Memory 104 may store program instructions and/or data on which program instructions may operate. By way of example, memory 104 may store these program instructions on a non-transitory, computer-readable medium, such that the instructions are executable by processor 102 to carry out any of the methods, processes, or operations disclosed in this specification or the accompanying drawings.

As shown in FIG. 1, memory 104 may include firmware 104A, kernel 104B, and/or applications 104C. Firmware 104A may be program code used to boot or otherwise initiate some or all of computing device 100. Kernel 104B may be an operating system, including modules for memory management, scheduling and management of processes, input/output, and communication. Kernel 104B may also include device drivers that allow the operating system to communicate with the hardware modules (e.g., memory units, networking interfaces, ports, and buses) of computing device 100. Applications 104C may be one or more user-space software programs, such as web browsers or email clients, as well as any software libraries used by these programs. Memory 104 may also store data used by these and other programs and applications.

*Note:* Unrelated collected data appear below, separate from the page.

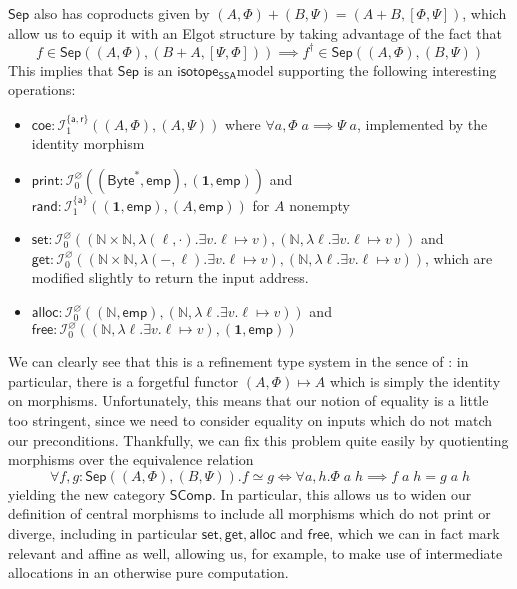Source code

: \documentclass[acmsmall,screen,review]{acmart}
\newcommand{\mc}[1]{\ensuremath{\mathcal{#1}}}
\newcommand{\mb}[1]{\ensuremath{\mathbf{#1}}}
\newcommand{\ms}[1]{\ensuremath{\mathsf{#1}}}
\newcommand{\nats}{\mathbb{N}}
\newcommand{\taff}{{\{\ms{a}\}}}
\newcommand{\tint}{{\{\ms{a}, \ms{r}\}}}
\newcommand{\isotopessa}{\ms{isotope_{SSA}}}
\begin{document}
\(\ms{Sep}\) also has coproducts given by \((A, \Phi) + (B, \Psi) = (A + B, [\Phi, \Psi])\), which allow us to equip it with an Elgot structure by taking advantage of the fact that
\begin{equation}
  f \in \ms{Sep}((A, \Phi), (B + A, [\Psi, \Phi])) \implies f^\dagger \in \ms{Sep}((A, \Phi), (B, \Psi))
\end{equation}
This implies that \(\ms{Sep}\) is an \isotopessa model supporting the following
interesting operations:
\begin{itemize}
  \item \(\ms{coe}: \mc{I}^\tint_1((A, \Phi), (A, \Psi))\) where \(\forall a,
  \Phi\;a \implies \Psi\;a\), implemented by the identity morphism
  \item \(\ms{print}: \mc{I}^\varnothing_0((\ms{Byte}^*, \ms{emp}), (\mb{1},
  \ms{emp}))\) and \(\ms{rand}: \mc{I}^\taff_1((\mb{1}, \ms{emp}), (A, \ms{emp}))\) for
  \(A\) nonempty
  \item \(\ms{set}: \mc{I}^\varnothing_0((\nats \times \nats, \lambda (\ell,
  \cdot). \exists v. \ell \mapsto v), (\nats, \lambda \ell. \exists v. \ell
  \mapsto v))\) and \(\ms{get}: \mc{I}^\varnothing_0((\nats \times \nats,
  \lambda (-, \ell). \exists v. \ell \mapsto v), (\nats, \lambda \ell. \exists
  v. \ell \mapsto v))\), which are modified slightly to return the input address.
  \item \(\ms{alloc}: \mc{I}^\varnothing_0((\nats, \ms{emp}), (\nats, \lambda
  \ell. \exists v. \ell \mapsto v))\) and \(\ms{free}: \mc{I}^\varnothing_0((\nats, \lambda \ell. \exists v. \ell \mapsto v), (\mb{1}, \ms{emp}))\)
\end{itemize}
We can clearly see that this is a refinement type system in the sence of
\cite{mellies-ftrs}: in particular, there is a forgetful functor \((A, \Phi)
\mapsto A\) which is simply the identity on morphisms. Unfortunately, this means
that our notion of equality is a little too stringent, since we need to consider
equality on inputs which do not match our preconditions. Thankfully, we can fix
this problem quite easily by quotienting morphisms over the equivalence relation
\begin{equation}
  \forall f, g: \ms{Sep}((A, \Phi), (B, \Psi)).
  f \simeq g \iff \forall a, h. \Phi\;a\;h \implies f\;a\;h = g\;a\;h
\end{equation}
yielding the new category \(\ms{SComp}\). In particular, this allows us to widen
our definition of central morphisms to include all morphisms which do not print
or diverge, including in particular \(\ms{set}, \ms{get}, \ms{alloc}\) and
\(\ms{free}\), which we can in fact mark relevant and affine as well, allowing
us, for example, to make use of intermediate allocations in an otherwise pure
computation.
\end{document}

Network interface 106 may take the form of one or more wireline interfaces, such as Ethernet (e.g., Fast Ethernet, Gigabit Ethernet, and so on). Network interface 106 may also support communication over one or more non-Ethernet media, such as coaxial cables or power lines, or over wide-area media, such as Synchronous Optical Networking (SONET) or digital subscriber line (DSL) technologies. Network interface 106 may additionally take the form of one or more wireless interfaces, such as IEEE 802.11 (Wifi), BLUETOOTH®, global positioning system (GPS), or a wide-area wireless interface. However, other forms of physical layer interfaces and other types of standard or proprietary communication protocols may be used over network interface 106. Furthermore, network interface 106 may comprise multiple physical interfaces. For instance, some embodiments of computing device 100 may include Ethernet, BLUETOOTH®, and Wifi interfaces.

Input/output unit 108 may facilitate user and peripheral device interaction with computing device 100. Input/output unit 108 may include one or more types of input devices, such as a keyboard, a mouse, a touch screen, and so on. Similarly, input/output unit 108 may include one or more types of output devices, such as a screen, monitor, printer, and/or one or more light emitting diodes (LEDs). Additionally or alternatively, computing device 100 may communicate with other devices using a universal serial bus (USB) or high-definition multimedia interface (HDMI) port interface, for example.

In some embodiments, one or more computing devices like computing device 100 may be deployed. The exact physical location, connectivity, and configuration of these computing devices may be unknown and/or unimportant to client devices. Accordingly, the computing devices may be referred to as “cloud-based” devices that may be housed at various remote data center locations.

FIG. 2 depicts a cloud-based server cluster 200 in accordance with example embodiments. In FIG. 2, operations of a computing device (e.g., computing device 100) may be distributed between server devices 202, data storage 204, and routers 206, all of which may be connected by local cluster network 208. The number of server devices 202, data storages 204, and routers 206 in server cluster 200 may depend on the computing task(s) and/or applications assigned to server cluster 200.

For example, server devices 202 can be configured to perform various computing tasks of computing device 100. Thus, computing tasks can be distributed among one or more of server devices 202. To the extent that these computing tasks can be performed in parallel, such a distribution of tasks may reduce the total time to complete these tasks and return a result. For purposes of simplicity, both server cluster 200 and individual server devices 202 may be referred to as a “server device.” This nomenclature should be understood to imply that one or more distinct server devices, data storage devices, and cluster routers may be involved in server device operations.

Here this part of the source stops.